» EXERCISE DIRECTIONS
All of the entries must be duplicated exactly.

******

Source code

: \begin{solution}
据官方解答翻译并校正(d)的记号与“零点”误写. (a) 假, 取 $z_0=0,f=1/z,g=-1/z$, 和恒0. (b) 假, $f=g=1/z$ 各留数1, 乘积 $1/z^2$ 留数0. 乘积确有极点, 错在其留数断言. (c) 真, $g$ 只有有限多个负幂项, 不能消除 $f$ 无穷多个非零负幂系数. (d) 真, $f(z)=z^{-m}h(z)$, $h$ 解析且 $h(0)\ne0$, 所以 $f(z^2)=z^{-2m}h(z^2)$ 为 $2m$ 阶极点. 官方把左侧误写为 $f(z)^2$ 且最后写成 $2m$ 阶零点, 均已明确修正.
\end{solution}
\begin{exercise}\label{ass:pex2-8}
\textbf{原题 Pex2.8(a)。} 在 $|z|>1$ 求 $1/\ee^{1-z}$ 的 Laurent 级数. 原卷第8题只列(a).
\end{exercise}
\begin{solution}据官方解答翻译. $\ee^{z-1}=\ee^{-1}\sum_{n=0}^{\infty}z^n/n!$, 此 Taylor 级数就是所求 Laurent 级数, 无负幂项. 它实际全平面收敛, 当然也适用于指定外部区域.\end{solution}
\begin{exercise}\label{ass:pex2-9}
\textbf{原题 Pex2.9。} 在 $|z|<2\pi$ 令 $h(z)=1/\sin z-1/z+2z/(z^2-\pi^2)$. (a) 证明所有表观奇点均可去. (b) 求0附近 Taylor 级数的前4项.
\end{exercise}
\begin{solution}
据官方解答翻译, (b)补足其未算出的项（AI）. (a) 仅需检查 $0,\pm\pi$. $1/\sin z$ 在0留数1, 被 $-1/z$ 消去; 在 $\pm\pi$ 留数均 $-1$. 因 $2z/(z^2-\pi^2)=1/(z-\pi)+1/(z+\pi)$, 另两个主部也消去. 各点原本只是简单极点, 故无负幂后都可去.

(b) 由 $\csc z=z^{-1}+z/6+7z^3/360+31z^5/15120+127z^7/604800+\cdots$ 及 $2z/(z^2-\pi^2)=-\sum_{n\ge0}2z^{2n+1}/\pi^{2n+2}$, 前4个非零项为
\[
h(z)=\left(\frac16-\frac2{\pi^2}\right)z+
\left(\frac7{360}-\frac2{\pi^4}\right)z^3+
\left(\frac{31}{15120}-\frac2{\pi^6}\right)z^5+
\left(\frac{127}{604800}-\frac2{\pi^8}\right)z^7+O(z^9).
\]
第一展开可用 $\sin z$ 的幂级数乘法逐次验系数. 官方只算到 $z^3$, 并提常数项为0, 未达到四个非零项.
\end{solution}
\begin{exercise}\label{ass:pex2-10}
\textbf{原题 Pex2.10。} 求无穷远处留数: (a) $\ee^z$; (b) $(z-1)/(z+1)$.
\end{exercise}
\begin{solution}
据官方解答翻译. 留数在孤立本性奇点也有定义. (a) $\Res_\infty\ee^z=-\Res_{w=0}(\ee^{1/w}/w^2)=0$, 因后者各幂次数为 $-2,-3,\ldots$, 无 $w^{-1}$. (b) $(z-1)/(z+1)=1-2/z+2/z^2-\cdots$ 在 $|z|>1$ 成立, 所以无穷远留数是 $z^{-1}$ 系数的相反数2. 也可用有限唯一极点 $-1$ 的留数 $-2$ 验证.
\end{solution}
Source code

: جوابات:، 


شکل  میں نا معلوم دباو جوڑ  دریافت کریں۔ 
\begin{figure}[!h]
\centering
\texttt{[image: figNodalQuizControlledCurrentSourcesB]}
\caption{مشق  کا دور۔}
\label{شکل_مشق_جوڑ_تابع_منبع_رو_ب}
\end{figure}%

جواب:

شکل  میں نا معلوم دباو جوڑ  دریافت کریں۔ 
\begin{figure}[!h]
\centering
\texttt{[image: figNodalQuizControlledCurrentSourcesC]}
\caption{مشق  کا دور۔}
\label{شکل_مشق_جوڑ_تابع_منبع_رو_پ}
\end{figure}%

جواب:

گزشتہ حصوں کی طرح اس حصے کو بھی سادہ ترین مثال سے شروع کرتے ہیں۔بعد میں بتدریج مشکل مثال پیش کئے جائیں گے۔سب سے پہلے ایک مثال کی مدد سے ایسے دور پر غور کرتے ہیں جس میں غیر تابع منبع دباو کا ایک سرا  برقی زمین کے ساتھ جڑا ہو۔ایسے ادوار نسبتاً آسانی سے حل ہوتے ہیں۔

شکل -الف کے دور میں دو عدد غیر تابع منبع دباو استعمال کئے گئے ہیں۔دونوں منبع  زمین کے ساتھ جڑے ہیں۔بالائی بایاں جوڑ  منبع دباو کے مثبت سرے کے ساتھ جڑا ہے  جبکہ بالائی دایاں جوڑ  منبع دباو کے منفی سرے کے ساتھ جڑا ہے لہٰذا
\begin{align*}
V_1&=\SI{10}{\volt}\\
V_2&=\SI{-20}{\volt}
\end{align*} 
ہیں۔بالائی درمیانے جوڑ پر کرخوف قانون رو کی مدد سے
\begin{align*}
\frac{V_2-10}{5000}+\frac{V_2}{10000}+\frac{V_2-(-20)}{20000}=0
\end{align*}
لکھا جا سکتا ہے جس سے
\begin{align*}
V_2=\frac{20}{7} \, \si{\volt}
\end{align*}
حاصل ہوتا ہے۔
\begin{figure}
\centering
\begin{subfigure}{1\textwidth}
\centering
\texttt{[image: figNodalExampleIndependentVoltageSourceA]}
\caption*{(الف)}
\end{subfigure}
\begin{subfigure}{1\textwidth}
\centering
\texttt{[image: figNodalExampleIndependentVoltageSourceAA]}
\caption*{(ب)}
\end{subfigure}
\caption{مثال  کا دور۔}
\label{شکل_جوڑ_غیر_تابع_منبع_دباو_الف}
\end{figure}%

******

» RESPONSE TO THE EXERCISE
Source code

: \begin{solution}
据官方解答翻译并校正(d)的记号与“零点”误写. (a) 假, 取 $z_0=0,f=1/z,g=-1/z$, 和恒0. (b) 假, $f=g=1/z$ 各留数1, 乘积 $1/z^2$ 留数0. 乘积确有极点, 错在其留数断言. (c) 真, $g$ 只有有限多个负幂项, 不能消除 $f$ 无穷多个非零负幂系数. (d) 真, $f(z)=z^{-m}h(z)$, $h$ 解析且 $h(0)\ne0$, 所以 $f(z^2)=z^{-2m}h(z^2)$ 为 $2m$ 阶极点. 官方把左侧误写为 $f(z)^2$ 且最后写成 $2m$ 阶零点, 均已明确修正.
\end{solution}
\begin{exercise}\label{ass:pex2-8}
\textbf{原题 Pex2.8(a)。} 在 $|z|>1$ 求 $1/\ee^{1-z}$ 的 Laurent 级数. 原卷第8题只列(a).
\end{exercise}
\begin{solution}据官方解答翻译. $\ee^{z-1}=\ee^{-1}\sum_{n=0}^{\infty}z^n/n!$, 此 Taylor 级数就是所求 Laurent 级数, 无负幂项. 它实际全平面收敛, 当然也适用于指定外部区域.\end{solution}
\begin{exercise}\label{ass:pex2-9}
\textbf{原题 Pex2.9。} 在 $|z|<2\pi$ 令 $h(z)=1/\sin z-1/z+2z/(z^2-\pi^2)$. (a) 证明所有表观奇点均可去. (b) 求0附近 Taylor 级数的前4项.
\end{exercise}
\begin{solution}
据官方解答翻译, (b)补足其未算出的项（AI）. (a) 仅需检查 $0,\pm\pi$. $1/\sin z$ 在0留数1, 被 $-1/z$ 消去; 在 $\pm\pi$ 留数均 $-1$. 因 $2z/(z^2-\pi^2)=1/(z-\pi)+1/(z+\pi)$, 另两个主部也消去. 各点原本只是简单极点, 故无负幂后都可去.

(b) 由 $\csc z=z^{-1}+z/6+7z^3/360+31z^5/15120+127z^7/604800+\cdots$ 及 $2z/(z^2-\pi^2)=-\sum_{n\ge0}2z^{2n+1}/\pi^{2n+2}$, 前4个非零项为
\[
h(z)=\left(\frac16-\frac2{\pi^2}\right)z+
\left(\frac7{360}-\frac2{\pi^4}\right)z^3+
\left(\frac{31}{15120}-\frac2{\pi^6}\right)z^5+
\left(\frac{127}{604800}-\frac2{\pi^8}\right)z^7+O(z^9).
\]
第一展开可用 $\sin z$ 的幂级数乘法逐次验系数. 官方只算到 $z^3$, 并提常数项为0, 未达到四个非零项.
\end{solution}
\begin{exercise}\label{ass:pex2-10}
\textbf{原题 Pex2.10。} 求无穷远处留数: (a) $\ee^z$; (b) $(z-1)/(z+1)$.
\end{exercise}
\begin{solution}
据官方解答翻译. 留数在孤立本性奇点也有定义. (a) $\Res_\infty\ee^z=-\Res_{w=0}(\ee^{1/w}/w^2)=0$, 因后者各幂次数为 $-2,-3,\ldots$, 无 $w^{-1}$. (b) $(z-1)/(z+1)=1-2/z+2/z^2-\cdots$ 在 $|z|>1$ 成立, 所以无穷远留数是 $z^{-1}$ 系数的相反数2. 也可用有限唯一极点 $-1$ 的留数 $-2$ 验证.
\end{solution}
Source code

: جوابات:، 


شکل  میں نا معلوم دباو جوڑ  دریافت کریں۔ 
\begin{figure}[!h]
\centering
\texttt{[image: figNodalQuizControlledCurrentSourcesB]}
\caption{مشق  کا دور۔}
\label{شکل_مشق_جوڑ_تابع_منبع_رو_ب}
\end{figure}%

جواب:

شکل  میں نا معلوم دباو جوڑ  دریافت کریں۔ 
\begin{figure}[!h]
\centering
\texttt{[image: figNodalQuizControlledCurrentSourcesC]}
\caption{مشق  کا دور۔}
\label{شکل_مشق_جوڑ_تابع_منبع_رو_پ}
\end{figure}%

جواب:

گزشتہ حصوں کی طرح اس حصے کو بھی سادہ ترین مثال سے شروع کرتے ہیں۔بعد میں بتدریج مشکل مثال پیش کئے جائیں گے۔سب سے پہلے ایک مثال کی مدد سے ایسے دور پر غور کرتے ہیں جس میں غیر تابع منبع دباو کا ایک سرا  برقی زمین کے ساتھ جڑا ہو۔ایسے ادوار نسبتاً آسانی سے حل ہوتے ہیں۔

شکل -الف کے دور میں دو عدد غیر تابع منبع دباو استعمال کئے گئے ہیں۔دونوں منبع  زمین کے ساتھ جڑے ہیں۔بالائی بایاں جوڑ  منبع دباو کے مثبت سرے کے ساتھ جڑا ہے  جبکہ بالائی دایاں جوڑ  منبع دباو کے منفی سرے کے ساتھ جڑا ہے لہٰذا
\begin{align*}
V_1&=\SI{10}{\volt}\\
V_2&=\SI{-20}{\volt}
\end{align*} 
ہیں۔بالائی درمیانے جوڑ پر کرخوف قانون رو کی مدد سے
\begin{align*}
\frac{V_2-10}{5000}+\frac{V_2}{10000}+\frac{V_2-(-20)}{20000}=0
\end{align*}
لکھا جا سکتا ہے جس سے
\begin{align*}
V_2=\frac{20}{7} \, \si{\volt}
\end{align*}
حاصل ہوتا ہے۔
\begin{figure}
\centering
\begin{subfigure}{1\textwidth}
\centering
\texttt{[image: figNodalExampleIndependentVoltageSourceA]}
\caption*{(الف)}
\end{subfigure}
\begin{subfigure}{1\textwidth}
\centering
\texttt{[image: figNodalExampleIndependentVoltageSourceAA]}
\caption*{(ب)}
\end{subfigure}
\caption{مثال  کا دور۔}
\label{شکل_جوڑ_غیر_تابع_منبع_دباو_الف}
\end{figure}%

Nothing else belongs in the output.